Thursday, March 10, 2011

How can I get more visitation with my daughter, if the judge granted my ex full rights?

I left my husband four years ago and he wouldn't let me take the car, so I thought the best thing to do would be to let him keep her till i could get a car and get on my feet. Well the next week I was back in town to visit with her and I was served divorce paper by a private detective because he told the judge he had know idea where i was and that was a complete lie. I was divorced six months before I even knew I was. He was granted full custody of my little girl. And he says he doesn't even have to let me see her but he does just to be nice. We started out at one month during the summer because I have moved home to Wv and they live in Ill.
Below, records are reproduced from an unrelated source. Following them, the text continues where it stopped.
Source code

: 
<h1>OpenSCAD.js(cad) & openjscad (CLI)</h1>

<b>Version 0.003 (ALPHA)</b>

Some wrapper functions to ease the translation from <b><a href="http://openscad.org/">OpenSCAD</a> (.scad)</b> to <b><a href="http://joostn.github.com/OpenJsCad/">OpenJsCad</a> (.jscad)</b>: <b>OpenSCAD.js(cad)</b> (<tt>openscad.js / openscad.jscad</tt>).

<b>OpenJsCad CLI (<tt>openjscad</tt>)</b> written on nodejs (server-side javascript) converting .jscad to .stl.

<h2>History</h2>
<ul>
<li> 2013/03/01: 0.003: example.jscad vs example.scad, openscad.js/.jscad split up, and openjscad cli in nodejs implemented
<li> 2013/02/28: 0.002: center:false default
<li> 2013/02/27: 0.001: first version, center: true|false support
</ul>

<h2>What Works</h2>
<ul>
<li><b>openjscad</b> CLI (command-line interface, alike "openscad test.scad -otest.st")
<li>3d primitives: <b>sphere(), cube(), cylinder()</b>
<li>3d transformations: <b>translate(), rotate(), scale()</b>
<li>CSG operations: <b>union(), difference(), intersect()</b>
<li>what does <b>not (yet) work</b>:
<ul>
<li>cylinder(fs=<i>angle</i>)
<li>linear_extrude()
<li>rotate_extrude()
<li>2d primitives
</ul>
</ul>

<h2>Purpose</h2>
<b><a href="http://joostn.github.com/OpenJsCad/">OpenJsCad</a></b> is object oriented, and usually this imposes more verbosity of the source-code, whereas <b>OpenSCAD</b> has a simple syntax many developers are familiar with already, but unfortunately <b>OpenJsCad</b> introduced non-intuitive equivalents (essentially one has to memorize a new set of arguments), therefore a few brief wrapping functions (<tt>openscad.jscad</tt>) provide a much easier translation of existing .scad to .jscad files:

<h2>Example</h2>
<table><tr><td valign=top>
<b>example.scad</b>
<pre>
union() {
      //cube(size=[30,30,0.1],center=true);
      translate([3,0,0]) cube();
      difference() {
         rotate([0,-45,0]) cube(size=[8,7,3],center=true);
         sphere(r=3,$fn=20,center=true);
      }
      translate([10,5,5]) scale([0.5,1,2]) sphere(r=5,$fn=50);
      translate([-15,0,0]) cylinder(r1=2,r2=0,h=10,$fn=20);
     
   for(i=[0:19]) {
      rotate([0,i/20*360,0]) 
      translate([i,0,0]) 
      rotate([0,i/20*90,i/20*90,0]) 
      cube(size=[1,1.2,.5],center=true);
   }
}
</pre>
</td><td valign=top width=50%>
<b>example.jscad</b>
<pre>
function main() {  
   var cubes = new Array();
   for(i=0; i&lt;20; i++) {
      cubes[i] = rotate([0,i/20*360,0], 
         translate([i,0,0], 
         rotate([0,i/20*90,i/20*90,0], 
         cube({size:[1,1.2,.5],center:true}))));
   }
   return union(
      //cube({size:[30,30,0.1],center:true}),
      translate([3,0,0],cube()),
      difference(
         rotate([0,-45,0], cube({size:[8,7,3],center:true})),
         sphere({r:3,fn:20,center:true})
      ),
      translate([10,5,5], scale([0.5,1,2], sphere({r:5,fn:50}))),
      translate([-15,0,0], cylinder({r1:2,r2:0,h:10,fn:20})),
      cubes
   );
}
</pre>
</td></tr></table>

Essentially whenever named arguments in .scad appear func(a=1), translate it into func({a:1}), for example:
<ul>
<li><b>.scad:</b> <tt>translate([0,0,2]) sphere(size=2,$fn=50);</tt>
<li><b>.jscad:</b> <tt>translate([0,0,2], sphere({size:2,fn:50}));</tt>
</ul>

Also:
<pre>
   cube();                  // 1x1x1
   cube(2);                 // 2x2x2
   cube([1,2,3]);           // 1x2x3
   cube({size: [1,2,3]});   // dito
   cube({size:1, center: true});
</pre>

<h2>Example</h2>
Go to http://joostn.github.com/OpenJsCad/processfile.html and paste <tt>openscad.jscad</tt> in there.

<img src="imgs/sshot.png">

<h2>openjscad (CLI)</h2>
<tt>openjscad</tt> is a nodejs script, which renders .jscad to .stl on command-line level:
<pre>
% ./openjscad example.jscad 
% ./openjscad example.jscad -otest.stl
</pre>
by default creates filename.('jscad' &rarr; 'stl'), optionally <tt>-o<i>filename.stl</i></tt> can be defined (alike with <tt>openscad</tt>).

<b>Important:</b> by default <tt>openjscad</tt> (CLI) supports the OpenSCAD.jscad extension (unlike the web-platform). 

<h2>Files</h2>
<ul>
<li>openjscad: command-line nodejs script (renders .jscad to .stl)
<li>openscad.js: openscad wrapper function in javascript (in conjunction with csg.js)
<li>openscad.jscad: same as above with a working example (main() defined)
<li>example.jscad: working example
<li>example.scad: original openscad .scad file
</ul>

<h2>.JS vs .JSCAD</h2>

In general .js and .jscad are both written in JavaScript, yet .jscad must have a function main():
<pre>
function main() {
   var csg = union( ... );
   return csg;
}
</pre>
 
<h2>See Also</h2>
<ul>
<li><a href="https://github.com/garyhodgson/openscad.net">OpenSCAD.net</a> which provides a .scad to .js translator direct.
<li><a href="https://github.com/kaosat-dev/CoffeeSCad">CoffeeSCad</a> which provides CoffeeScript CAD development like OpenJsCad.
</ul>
The visitation has moved up to six weeks during the summer. and we have been separated for five years now. I usually have to drive all the way to Du Quoin to to pick her up and hell meet me at the halfway point to pick her up. I just think that now that she is ten and is starting her way into puberty and a teenager that she really needs her mom. And now that my little girl is wanting much more time with me now, such as she suggested staying the whole summer and to the first report card her and then being transferred to Du Quoin schools. He now wants me to get the four weeks summer break with her.???? I just don't think he should be allowed to do that. I tried get a lawyer soon as all this happened but she just took my 1200.00 and nothing was done. I didn't even get to go in front of a judge to try and get something in writing so i know he has to give me more time with her. Doesn't say that if one parent is being uncooperative they lose all rights? I think that's the way it should be. I don't think I deserve to loose out on my child's life because I could no longer be with someone so controlling Im really at my wits end here. The only reason I got married is because that's what my family expected me to do because I had a child with the man. I am to nice of a person and My mother told me I should just pack up and leave while he was at work but, I just couldn't do that to him, I couldn't imagine him coming home to our house and his wife and only child had moved almost 600 miles away. And It just feels that because I am to soft of a person I was ran through, done so dirty. It breaks my heart how he tries to keep my from her life. Shes my heart, my little girl.